Fig. 7 Exposure to O₂ forms metal–oxygen complexes that can then facilitate O-atom transfer reactions to phosphines and C–H bonds via metal ligand cooperativity. (A) Reactivity of a fully reduced and hydrogenated Fe(DHP)–H₂ complex. (B) Formation and reactivity of a Ni(DHP)-superoxo complex. (C) Formation and reactivity of a Cu(DHP)-superoxo complex.

A second example of O-atom transfer via metal–ligand cooperativity with these DHP systems features a Ni²⁺ T-shaped complex with a ligand radical (Fig. 7B).¹⁰⁵ Exposure of this complex to O₂ results in the formation of a Ni²⁺-superoxo complex with an oxidized DHP ligand. In this case, oxidation occurs at the ligand rather than at the metal center upon O₂ binding, paralleling the reactivity proposed in quercetin dioxygenase.^106,107 Unlike the above-mentioned Fe³⁺-hydroperoxo complex with a DHP ligand radical, the Ni²⁺-superoxo complex utilized ligand-based electron transfer only, instead of both proton and electron transfer. This superoxo intermediate is moderately stable at room temperature. While this Ni²⁺-superoxo complex can perform stoichiometric O-atom transfer to PPh₃, it must be heated to elicit H-atom abstraction from a C–H bond and subsequent O-atom transfer to toluene. The Ni²⁺-superoxo complex can also perform alcohol oxidation of benzyl alcohol, but once again requires heat for reactivity to occur. This is a stark contrast to the previously discussed Fe complex which could perform these reactions at low temperature or room temperature respectively. Unfortunately, the exact mechanism of oxidation for both the Fe and the Ni complexes is difficult to conclusively determine due to decomposition of the metal complex during reactivity.

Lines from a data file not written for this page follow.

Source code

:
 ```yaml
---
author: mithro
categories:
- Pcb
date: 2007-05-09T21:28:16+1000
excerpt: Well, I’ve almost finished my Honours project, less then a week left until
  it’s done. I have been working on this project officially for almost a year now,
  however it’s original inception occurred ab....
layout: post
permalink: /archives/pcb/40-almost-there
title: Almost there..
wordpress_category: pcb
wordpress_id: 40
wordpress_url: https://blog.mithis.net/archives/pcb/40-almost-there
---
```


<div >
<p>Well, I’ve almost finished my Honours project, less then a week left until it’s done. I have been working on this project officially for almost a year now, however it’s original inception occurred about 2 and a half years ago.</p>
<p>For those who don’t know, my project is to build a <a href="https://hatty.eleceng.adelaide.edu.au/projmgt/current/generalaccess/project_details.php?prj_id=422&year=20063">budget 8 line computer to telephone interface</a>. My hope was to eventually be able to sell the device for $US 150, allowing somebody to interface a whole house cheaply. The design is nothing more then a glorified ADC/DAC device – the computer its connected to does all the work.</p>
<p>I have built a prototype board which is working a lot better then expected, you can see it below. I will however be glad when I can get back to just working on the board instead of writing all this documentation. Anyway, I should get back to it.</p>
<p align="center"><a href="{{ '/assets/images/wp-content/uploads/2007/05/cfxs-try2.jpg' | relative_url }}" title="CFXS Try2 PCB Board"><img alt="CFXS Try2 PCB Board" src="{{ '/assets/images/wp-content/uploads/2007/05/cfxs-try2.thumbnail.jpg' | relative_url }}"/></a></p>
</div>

The above examples with the DHP scaffold on Fe and Ni resulted in only stoichiometric reactivity. However, moving late in the first-row to Cu results in aerobic catalysis. A related Cu²⁺-superoxo complex with an oxidized and closed-shell DHP ligand can be synthesized and characterized with a suite of spectroscopic methods (Fig. 7C). This superoxo complex engages in a variety of catalytic aerobic reactivity including deformylation of 2-phenylpropionaldehyde, dehydrogenation of N–H and O–H bonds, and O-atom transfer to PPh₃.¹⁰⁸ As such, this Cu complex displays the most robust and versatile oxidative reactivity among these DHP ligated complexes. All three examples demonstrate how metal–ligand cooperativity can stabilize metal–oxygen intermediates that serve as potent oxidants. However, only the Fe(DHP) complex has provided direct evidence, via spectroscopy, of how ligand-based hydrogen equivalents can be transferred to O₂. Other first row transition metals featuring the DHP ligand, including Ni and Co, have been shown to participate in hydrogenation where a more direct role for the storage of H-equivalents on the ligand is invoked.^103,109 An interesting hypothesis is that the DHP ligand plays an active role in accepting protons or H-atoms during the C–H, N–H, or O–H activation step of various oxidations, but additional studies will be required to test this proposal. Regardless, a key conclusion from this series is how different oxidative reactivity is realized with different metal centers all on the same DHP ligand. This highlights how cooperativity between the metal and the ligand is essential beyond the fundamental design of the ligand scaffold itself.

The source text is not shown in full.